In addition to the kinetic characterisation of inhibitors, a further asset of the fluorogenic
substrate 4 is the convenient investigation of amine-based acyl acceptor substrates, which are
interesting for the development of TGase 2-directed imaging agents [34]. Moreover, their substrate
properties are of general interest. Therefore, we decided to determine exemplarily the kinetic
parameters of histamine, serotonin and dopamine as common biogenic amines of the primary
arylethylamine type. These compounds are known as classical neurotransmitters and the former two
are important mediators in non-neuronal cells and tissues as well. They have been known for 60
years to be substrates of TGase 2 [35]. However, the physiological significance of TGase-mediated
aminylation as an important post-translational modification has been recognised only in the recent
decades [36-39]. In particular, the TGase 2-catalysed serotonylation of small GTPases such as RhoA
and Rab4 in thrombocytes has been shown to be critical for blood haemostasis. Worth of note,
serotonylation of Gln63 in RhoA renders its GTPase activity permanently active [40]. A similar
mechanism has been identified for the constitutive activation of Rac1 in the central nervous system
[41, 42]. In particular, activation of the Gq/11-coupled 5-HT2A receptors in rat cortical cells raises the
cytosolic Ca²⁺ level, which in turn activates TGase 2 for catalysing the serotonylation of Rac1 [42].
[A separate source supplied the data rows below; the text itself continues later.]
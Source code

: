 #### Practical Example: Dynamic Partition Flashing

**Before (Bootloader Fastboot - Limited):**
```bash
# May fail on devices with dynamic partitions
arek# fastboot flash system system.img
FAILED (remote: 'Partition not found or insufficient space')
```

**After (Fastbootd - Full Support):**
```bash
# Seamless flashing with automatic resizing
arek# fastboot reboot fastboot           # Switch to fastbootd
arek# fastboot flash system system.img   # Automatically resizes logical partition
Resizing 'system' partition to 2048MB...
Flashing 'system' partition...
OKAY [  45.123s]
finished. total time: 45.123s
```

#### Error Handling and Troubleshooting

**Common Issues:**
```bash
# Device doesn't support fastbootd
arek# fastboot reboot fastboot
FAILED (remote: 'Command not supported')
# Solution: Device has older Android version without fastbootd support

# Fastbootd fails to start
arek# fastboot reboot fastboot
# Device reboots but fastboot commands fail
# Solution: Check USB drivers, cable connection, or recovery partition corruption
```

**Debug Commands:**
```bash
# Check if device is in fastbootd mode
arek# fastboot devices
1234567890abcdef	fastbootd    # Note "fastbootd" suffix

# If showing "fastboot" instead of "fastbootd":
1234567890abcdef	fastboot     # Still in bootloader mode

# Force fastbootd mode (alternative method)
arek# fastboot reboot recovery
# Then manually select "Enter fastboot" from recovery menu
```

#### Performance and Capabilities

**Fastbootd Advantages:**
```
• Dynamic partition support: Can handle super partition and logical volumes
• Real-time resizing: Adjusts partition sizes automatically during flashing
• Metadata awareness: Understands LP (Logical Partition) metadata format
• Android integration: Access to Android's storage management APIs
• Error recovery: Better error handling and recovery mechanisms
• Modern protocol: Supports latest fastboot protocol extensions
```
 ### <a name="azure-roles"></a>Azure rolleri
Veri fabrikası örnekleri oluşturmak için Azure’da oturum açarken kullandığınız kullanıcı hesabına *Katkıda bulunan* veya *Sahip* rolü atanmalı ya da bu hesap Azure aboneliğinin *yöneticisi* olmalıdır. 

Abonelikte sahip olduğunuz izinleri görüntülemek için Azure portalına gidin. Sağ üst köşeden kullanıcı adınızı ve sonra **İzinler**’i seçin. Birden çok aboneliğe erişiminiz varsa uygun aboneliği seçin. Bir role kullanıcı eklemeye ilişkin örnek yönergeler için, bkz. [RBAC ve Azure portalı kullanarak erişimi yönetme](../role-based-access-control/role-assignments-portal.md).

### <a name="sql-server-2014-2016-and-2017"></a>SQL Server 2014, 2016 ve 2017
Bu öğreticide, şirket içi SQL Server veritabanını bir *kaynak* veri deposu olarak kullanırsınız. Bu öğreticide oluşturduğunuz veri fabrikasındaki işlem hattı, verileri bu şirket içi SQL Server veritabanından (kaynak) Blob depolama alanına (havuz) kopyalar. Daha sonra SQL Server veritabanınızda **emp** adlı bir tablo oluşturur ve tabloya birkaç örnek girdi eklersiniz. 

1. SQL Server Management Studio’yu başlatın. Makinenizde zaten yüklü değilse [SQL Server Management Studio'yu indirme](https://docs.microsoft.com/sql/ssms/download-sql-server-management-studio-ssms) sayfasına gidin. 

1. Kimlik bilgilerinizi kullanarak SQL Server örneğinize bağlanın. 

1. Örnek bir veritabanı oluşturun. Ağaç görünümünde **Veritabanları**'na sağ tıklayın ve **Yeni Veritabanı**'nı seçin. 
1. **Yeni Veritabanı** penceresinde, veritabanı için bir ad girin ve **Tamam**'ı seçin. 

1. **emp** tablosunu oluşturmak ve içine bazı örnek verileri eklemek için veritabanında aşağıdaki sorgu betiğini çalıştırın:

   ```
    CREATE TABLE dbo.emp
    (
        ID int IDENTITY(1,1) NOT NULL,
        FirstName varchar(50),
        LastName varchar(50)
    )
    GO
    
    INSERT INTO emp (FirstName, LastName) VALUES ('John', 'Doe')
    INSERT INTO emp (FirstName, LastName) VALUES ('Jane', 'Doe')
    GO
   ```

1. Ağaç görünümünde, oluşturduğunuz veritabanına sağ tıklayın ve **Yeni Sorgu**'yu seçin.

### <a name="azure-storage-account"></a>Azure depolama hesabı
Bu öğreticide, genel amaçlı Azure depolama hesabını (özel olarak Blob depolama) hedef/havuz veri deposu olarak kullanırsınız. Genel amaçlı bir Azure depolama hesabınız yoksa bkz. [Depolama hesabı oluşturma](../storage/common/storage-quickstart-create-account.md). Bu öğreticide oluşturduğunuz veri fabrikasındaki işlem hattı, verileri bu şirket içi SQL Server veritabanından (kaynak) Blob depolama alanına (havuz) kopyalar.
Apart from small GTPases, other proteins have been identified as substrates for TGase 2–mediated
serotonylation [43] and, most recently, the transamidation of Gln5 of histone H3 to serotonin has
been discovered as a transcription-permissive modification [44]. Similar to serotonylation, TGase
2-mediated histaminylation leads to the constitutive activation of small and heterotrimeric G
proteins [45]. Histamine transfer to extracellular proteins such as fibrinogen has been suggested as a
mechanism for attenuating the pro-inflammatory effects of this endogenous mediator [46].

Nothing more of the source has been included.